This was not a general concern of the landed class, but it was the fixed objective of one particular coterie within it, the ‘colonising aristocrats’ around the Earl of Warwick and their clients, Pym prominent among them, who financed and organised a range of Puritan settlements in the New World. In the course of such ventures, this group had quietly started to draw on the resources of the network of interloper merchants. Here they found allies whose position – unlike that of regulated commerce – gave them no economic reason for loyalty to the monarchy, still less any political bond with it, of the kind that Parliamentary representation accorded even the most disgruntled landowners. What, on the other hand, the new merchants did possess were strong ties with popular strata in London – domestic traders, sea captains, small shopkeepers, from whose ranks they had often sprung, and with whom they shared exclusion from municipal power. The informal collaboration between colonising nobles and interloping traders thus had a wider potential undertow. Beneath the carapace of personal rule, a fateful mixture was brewing.

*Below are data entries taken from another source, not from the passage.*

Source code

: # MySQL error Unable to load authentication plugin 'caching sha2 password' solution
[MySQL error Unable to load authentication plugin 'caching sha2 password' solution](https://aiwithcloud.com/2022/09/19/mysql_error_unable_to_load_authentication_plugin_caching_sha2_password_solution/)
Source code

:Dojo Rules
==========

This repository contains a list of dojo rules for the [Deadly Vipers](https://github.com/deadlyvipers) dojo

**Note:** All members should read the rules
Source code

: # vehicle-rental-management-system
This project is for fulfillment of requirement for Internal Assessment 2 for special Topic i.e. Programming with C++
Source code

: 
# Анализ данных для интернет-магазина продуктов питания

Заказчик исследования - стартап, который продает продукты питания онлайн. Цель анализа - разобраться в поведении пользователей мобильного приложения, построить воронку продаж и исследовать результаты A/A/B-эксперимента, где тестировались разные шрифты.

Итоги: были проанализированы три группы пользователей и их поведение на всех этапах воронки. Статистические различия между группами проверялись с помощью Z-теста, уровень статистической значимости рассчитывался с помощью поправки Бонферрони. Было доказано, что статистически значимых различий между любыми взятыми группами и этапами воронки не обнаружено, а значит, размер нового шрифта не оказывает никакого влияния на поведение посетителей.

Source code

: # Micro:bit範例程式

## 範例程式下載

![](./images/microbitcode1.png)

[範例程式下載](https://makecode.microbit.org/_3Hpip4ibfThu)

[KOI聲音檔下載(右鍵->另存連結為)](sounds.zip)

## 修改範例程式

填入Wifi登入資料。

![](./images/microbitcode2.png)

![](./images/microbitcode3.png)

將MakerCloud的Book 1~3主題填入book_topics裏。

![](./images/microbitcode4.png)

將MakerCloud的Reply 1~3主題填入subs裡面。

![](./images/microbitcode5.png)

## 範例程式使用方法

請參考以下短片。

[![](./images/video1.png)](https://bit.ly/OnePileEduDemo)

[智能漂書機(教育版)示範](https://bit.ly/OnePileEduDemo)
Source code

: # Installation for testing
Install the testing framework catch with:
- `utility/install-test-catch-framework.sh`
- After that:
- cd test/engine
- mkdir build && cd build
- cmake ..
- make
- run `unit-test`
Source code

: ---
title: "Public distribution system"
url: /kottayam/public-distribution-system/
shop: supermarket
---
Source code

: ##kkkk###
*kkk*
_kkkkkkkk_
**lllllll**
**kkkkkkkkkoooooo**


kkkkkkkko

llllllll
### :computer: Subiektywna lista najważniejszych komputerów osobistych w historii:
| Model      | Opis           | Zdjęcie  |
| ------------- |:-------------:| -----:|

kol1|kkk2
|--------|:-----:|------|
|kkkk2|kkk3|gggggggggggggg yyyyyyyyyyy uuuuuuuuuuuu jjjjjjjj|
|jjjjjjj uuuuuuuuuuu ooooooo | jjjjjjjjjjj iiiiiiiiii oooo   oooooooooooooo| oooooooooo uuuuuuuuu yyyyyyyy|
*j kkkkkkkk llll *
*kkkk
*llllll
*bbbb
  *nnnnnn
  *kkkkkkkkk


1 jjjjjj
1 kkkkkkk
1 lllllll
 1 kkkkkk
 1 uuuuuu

When the king’s peace was broken by Scottish rebellion, Brenner shows, it was this alliance that seized the initiative in challenging Charles’s regime, and then forced the pace in the slide to civil war. In September 1640, Warwick’s group fired off the first élite demand for a recall of Parliament: while a mass petition from London was brought up to the King at York by Thomson. In November, three of the four MPs elected to the Long Parliament from London had links to the interloper connection. By December, the radicals in the City were launching a campaign to do away with bishops. With the Scots still in occupation of the border, and the Long Parliament facing a recalcitrant King, the new merchants occupied an increasingly powerful position. By regulating the flow of loans from the City to Parliament, for onward payment to the Scots, and orchestrating the tide of popular demonstrations against the Court, they brought critical pressure to bear on the course of gentry politics in the Commons. Two results were decisive. In the spring of 1641 Strafford’s attainder was pushed through, over the hesitation of Pym and the resistance of the Lords, and Charles was deprived of the power to dissolve Parliament without its consent, a measure nicely proposed to the House as a surety for its creditors.

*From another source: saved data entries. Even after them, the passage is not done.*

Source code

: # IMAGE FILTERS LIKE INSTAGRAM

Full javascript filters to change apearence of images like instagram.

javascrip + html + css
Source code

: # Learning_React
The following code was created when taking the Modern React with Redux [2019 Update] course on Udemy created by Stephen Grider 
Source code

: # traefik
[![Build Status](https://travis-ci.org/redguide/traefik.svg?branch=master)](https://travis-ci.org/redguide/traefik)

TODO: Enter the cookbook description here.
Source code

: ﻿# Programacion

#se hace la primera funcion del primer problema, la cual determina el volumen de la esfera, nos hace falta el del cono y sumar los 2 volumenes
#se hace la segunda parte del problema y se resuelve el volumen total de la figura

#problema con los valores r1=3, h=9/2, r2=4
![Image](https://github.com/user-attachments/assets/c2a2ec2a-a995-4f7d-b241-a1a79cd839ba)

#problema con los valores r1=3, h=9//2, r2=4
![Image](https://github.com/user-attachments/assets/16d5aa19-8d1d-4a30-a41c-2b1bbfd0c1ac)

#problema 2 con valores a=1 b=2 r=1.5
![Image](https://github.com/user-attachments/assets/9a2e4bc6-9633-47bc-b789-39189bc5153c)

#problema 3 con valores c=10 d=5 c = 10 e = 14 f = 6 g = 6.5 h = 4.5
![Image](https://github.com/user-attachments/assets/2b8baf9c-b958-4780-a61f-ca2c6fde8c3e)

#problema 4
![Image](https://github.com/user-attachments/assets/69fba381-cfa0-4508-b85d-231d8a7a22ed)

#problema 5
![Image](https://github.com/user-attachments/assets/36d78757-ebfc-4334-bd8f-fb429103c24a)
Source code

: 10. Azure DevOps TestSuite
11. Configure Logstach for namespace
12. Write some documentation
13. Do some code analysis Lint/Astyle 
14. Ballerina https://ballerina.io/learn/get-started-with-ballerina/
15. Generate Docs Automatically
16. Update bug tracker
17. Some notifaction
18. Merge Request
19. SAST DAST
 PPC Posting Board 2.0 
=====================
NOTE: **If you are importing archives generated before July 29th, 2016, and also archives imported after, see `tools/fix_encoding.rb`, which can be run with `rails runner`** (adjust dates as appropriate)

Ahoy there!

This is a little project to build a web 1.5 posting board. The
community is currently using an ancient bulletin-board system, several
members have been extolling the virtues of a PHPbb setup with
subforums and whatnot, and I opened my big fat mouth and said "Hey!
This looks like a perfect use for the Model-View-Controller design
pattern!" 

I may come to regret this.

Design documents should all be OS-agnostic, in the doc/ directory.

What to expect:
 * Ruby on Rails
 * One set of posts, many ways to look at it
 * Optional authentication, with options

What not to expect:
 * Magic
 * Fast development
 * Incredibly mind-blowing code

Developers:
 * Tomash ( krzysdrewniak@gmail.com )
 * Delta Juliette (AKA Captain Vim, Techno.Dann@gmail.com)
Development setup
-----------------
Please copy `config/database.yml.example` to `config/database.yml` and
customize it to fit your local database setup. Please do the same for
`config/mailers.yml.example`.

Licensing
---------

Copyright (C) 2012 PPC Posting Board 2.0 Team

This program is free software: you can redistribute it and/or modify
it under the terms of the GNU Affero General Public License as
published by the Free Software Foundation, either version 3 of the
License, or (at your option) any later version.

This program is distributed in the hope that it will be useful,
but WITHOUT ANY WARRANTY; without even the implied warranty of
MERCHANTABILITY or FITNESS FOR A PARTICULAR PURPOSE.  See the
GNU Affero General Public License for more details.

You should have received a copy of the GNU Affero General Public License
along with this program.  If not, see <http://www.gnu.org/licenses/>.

By the summer of 1641 the apparatus of personal rule had been dismantled, to the all but unanimous satisfaction of the landed class. Why then did civil war break out a year later? The revisionist answer singles out religion as the principal reason. English landowners – the argument runs – were broadly united in constitutional outlook. But they were separated by their conceptions of the Church. While the great majority wished to return to what they imagined had been a happy Elizabethan mean, a vehement minority now pressed for a more radical Reformation, with an intransigence which split the ranks of the gentry. For Russell, it was Scottish leverage which forced Puritan zeal up the agenda of an English Parliament dependent on Covenanter military insurance against Charles, but itself containing few committed Presbyterians. For Morrill, the dynamic of a new Calvinist bigotry in England itself was quite sufficient for the task. In either case, it was the religious issue – as it first crystallised around the dispute over bishops, and then precipitated rebellion in Ireland, under threat from a still more punitive Protestantism – which pushed the landed class over the brink, into a fratricidal conflict that eventually brought down the monarchy itself.

Brenner’s analysis challenges this orthodox account. What it suggests is that the polarising force which divided the gentry was not disputation over the Church, but unrest in the capital. Parliamentary opposition to the King, he argues, was from the outset dependent on municipal insurgency in the City. It was coordination between Pym’s leadership in the Commons and the new merchant radicals in London, controlling money supply and mobilising street intimidation by apprentice gangs, which corralled the monarchy in the first session of the Long Parliament. That victory, however, remained insecure so long as the Commons was unarmed and Charles bent on revenge. The only effective counter-weight to the coercive reserves of the monarchy lay in the citizenry of the capital – mob or militia. But for many MPs, the escalation of popular activism in London was becoming steadily more alarming. In Brenner’s account, it was the inescapable choice between two political evils which came to divide the country’s rulers. Which was to be feared more: a vindictive king or a turbulent people – the threat to a traditional order from above, or below?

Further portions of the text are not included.